Exercise input
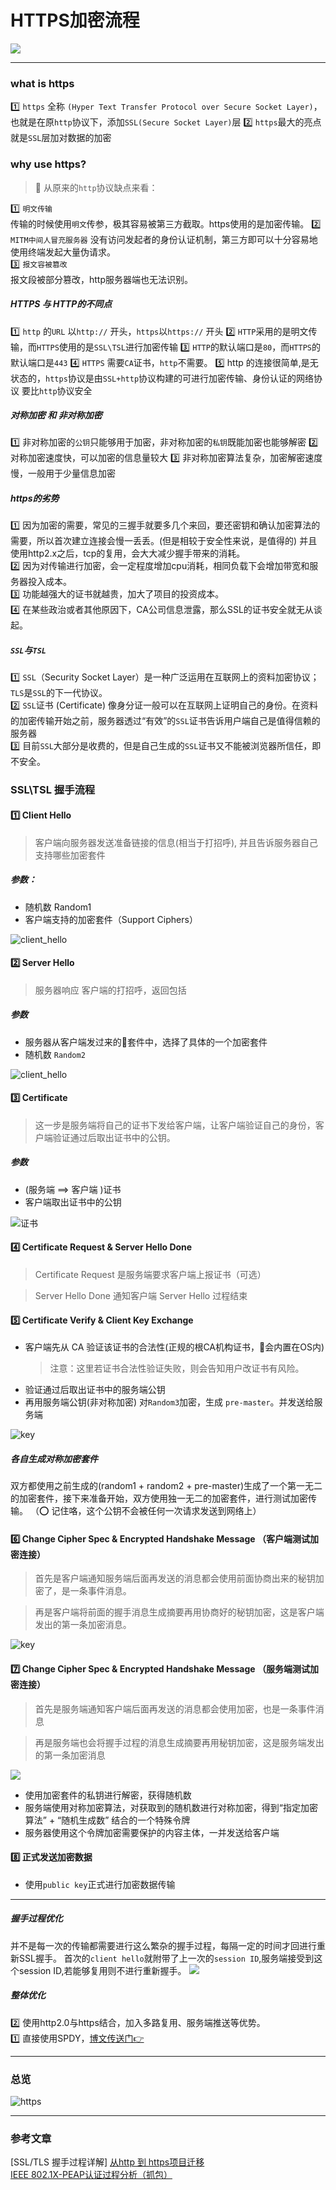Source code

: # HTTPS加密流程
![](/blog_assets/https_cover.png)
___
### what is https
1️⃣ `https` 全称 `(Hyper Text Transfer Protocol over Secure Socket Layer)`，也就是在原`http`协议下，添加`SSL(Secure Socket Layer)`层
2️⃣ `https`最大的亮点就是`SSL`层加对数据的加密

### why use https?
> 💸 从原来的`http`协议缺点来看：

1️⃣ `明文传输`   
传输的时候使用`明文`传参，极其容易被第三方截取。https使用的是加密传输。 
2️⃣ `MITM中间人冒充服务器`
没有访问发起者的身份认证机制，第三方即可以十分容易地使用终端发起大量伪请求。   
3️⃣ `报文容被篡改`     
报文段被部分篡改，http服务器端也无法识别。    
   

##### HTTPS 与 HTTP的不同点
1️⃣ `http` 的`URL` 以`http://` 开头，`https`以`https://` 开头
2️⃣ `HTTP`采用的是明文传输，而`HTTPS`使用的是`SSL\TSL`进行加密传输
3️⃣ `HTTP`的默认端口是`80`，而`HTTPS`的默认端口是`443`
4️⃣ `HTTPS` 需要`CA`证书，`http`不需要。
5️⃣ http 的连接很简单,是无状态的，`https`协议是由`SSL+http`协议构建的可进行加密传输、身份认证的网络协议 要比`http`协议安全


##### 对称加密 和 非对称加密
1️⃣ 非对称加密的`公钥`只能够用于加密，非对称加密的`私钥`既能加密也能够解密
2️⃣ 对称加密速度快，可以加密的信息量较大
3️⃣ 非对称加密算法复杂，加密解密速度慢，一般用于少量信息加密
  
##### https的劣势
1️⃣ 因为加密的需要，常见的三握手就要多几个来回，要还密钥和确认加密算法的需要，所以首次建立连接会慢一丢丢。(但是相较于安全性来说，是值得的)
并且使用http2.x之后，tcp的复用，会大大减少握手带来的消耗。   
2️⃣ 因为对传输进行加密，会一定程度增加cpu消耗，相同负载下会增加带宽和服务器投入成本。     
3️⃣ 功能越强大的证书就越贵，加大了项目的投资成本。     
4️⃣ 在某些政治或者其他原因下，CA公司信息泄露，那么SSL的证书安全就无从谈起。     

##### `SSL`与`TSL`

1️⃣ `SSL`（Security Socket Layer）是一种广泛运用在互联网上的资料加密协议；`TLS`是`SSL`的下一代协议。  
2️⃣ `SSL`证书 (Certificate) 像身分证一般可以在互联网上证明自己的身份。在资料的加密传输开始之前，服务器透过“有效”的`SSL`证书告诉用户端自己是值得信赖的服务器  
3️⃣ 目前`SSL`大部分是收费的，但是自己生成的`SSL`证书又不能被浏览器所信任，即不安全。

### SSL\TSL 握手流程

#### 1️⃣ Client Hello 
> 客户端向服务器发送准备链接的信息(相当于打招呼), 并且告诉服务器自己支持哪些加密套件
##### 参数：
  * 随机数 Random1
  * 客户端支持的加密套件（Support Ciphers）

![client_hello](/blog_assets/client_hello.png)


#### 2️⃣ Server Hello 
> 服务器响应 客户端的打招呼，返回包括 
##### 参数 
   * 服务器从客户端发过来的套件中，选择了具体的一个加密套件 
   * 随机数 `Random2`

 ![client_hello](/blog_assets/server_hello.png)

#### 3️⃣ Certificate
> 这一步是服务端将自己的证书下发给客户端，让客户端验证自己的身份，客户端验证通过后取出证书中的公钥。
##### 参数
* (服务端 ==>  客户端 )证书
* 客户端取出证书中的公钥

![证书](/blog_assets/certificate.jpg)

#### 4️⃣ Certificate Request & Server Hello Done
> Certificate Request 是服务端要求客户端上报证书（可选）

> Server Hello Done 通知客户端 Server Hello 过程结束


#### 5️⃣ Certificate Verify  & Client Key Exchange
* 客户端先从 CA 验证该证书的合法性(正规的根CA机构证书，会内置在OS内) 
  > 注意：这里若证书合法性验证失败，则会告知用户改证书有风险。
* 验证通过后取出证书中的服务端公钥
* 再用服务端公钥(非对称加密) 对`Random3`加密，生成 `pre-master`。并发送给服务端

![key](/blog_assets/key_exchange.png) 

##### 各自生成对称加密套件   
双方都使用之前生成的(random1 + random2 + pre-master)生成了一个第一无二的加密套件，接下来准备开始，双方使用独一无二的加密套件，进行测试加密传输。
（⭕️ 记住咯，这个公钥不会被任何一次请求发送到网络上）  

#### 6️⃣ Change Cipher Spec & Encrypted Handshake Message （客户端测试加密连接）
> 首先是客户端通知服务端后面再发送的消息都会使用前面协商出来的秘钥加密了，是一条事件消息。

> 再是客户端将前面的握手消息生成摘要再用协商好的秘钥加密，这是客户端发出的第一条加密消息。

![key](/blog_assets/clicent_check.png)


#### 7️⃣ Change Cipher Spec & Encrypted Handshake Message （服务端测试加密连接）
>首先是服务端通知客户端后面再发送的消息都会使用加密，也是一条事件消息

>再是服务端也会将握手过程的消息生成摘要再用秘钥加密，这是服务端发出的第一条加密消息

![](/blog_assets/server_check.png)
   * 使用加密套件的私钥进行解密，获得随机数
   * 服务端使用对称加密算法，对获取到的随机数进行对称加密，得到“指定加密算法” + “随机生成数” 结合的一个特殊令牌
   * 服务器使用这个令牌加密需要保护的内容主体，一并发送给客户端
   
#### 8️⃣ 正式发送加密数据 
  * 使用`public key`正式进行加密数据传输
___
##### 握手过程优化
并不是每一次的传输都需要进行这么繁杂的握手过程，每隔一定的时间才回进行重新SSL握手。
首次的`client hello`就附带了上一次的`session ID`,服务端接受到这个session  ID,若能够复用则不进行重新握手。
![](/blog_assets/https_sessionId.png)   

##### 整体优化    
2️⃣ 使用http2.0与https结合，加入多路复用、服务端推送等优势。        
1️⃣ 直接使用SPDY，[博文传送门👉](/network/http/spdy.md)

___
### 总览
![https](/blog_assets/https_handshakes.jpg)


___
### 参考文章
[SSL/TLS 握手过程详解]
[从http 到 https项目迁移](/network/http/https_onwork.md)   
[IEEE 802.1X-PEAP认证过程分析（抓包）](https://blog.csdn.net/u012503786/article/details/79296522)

Exercise goal
Lines containing the word "Request": copy each of them from the material.

Response
#### 4️⃣ Certificate Request & Server Hello Done
> Certificate Request 是服务端要求客户端上报证书（可选）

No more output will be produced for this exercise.